Hmmnyeees. Monty is constrained not only by -not- opening the door I've picked, but *also* by not opening the car door.

Spoiler: choice tree (image)
Image

Monty's choice is always narrowed down to two possibilities - a random pick or an instruction. 66% of the time he gets an instruction.
Monty has no choice if "we" need (as a supervisor controlling the rules of the game) to tell him to pick door notCar(B) or notCar(C). These are equivalent (non)choices as far as the original pick is concerned.
He can pick notCar(A[1] A[2]) if I as the player pick the car.

The information he actually gets is whether my choice was the car, and if it wasn't, he gets an instruction to pick notCar(B) or notCar(C)
If I picked the car, his choice means nothing.
If I didn't pick the car, he reveals an option which is not the car, which to me is equally likely to be the car or not.

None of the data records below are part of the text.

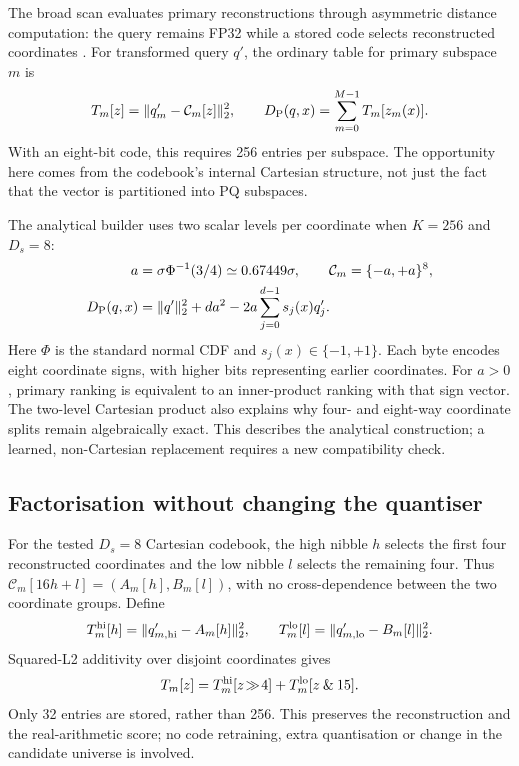 The broad scan evaluates primary reconstructions through asymmetric
distance computation: the query remains FP32 while a stored code selects
reconstructed coordinates \cite{pq,jhq}. For transformed query $q'$, the
ordinary table for primary subspace $m$ is
\begin{equation}
 T_m[z]=\|q'_m-\mathcal C_m[z]\|_2^2,\qquad
 \primarydist(q,x)=\sum_{m=0}^{M-1}T_m[z_m(x)].
 \label{eq:5-primary-lut}
\end{equation}
With an eight-bit code, this requires 256 entries per subspace. The
opportunity here comes from the codebook's internal Cartesian structure,
not just the fact that the vector is partitioned into PQ subspaces.

The analytical builder uses two scalar levels per coordinate when
$K=256$ and $D_s=8$:
\begin{equation}
 \begin{aligned}
 a&=\sigma\Phi^{-1}(3/4)\simeq0.67449\sigma,\qquad
 \mathcal C_m=\{-a,+a\}^{8},\\
 \primarydist(q,x)&=\|q'\|_2^2+da^2
       -2a\sum_{j=0}^{d-1}s_j(x)q'_j.
 \end{aligned}
 \label{eq:5-sign-codebook}
\end{equation}
Here $\Phi$ is the standard normal CDF and $s_j(x)\in\{-1,+1\}$.
Each byte encodes eight coordinate signs, with higher bits representing
earlier coordinates. For $a>0$, primary ranking is equivalent to an
inner-product ranking with that sign vector. The two-level Cartesian
product also explains why four- and eight-way coordinate splits remain
algebraically exact. This describes the analytical construction; a
learned, non-Cartesian replacement requires a new compatibility check.

\subsection{Factorisation without changing the quantiser}

For the tested $D_s=8$ Cartesian codebook, the high nibble $h$ selects
the first four reconstructed coordinates and the low nibble $l$ selects
the remaining four. Thus $\mathcal C_m[16h+l]=(A_m[h],B_m[l])$, with no
cross-dependence between the two coordinate groups. Define
\begin{equation}
 T_m^{\rm hi}[h]=\|q'_{m,\rm hi}-A_m[h]\|_2^2,\qquad
 T_m^{\rm lo}[l]=\|q'_{m,\rm lo}-B_m[l]\|_2^2.
 \label{eq:5-lut-halves}
\end{equation}
Squared-L2 additivity over disjoint coordinates gives
\begin{equation}
 T_m[z]=T_m^{\rm hi}[z\!\gg\!4]
        +T_m^{\rm lo}[z\mathbin{\&}15].
 \label{eq:5-lut-factorisation}
\end{equation}
Only 32 entries are stored, rather than 256. This preserves the
reconstruction and the real-arithmetic score; no code retraining,
extra quantisation or change in the candidate universe is involved.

The information I get is that he's picked a door that I didn't choose which is a goat.

There has to be a very plain statistical or quantum calculation for this if it's mechanical; I can see that his choice is narrowed by me, and I can see that my second choice is constrained by him, but I'm struggling to understand the difference between Car(B) and Car(C) because in one state I choose B and in the other I choose C, and both seem quite equal.
Last edited by talah on Thu Jan 17, 2019 11:46 pm, edited 2 times in total.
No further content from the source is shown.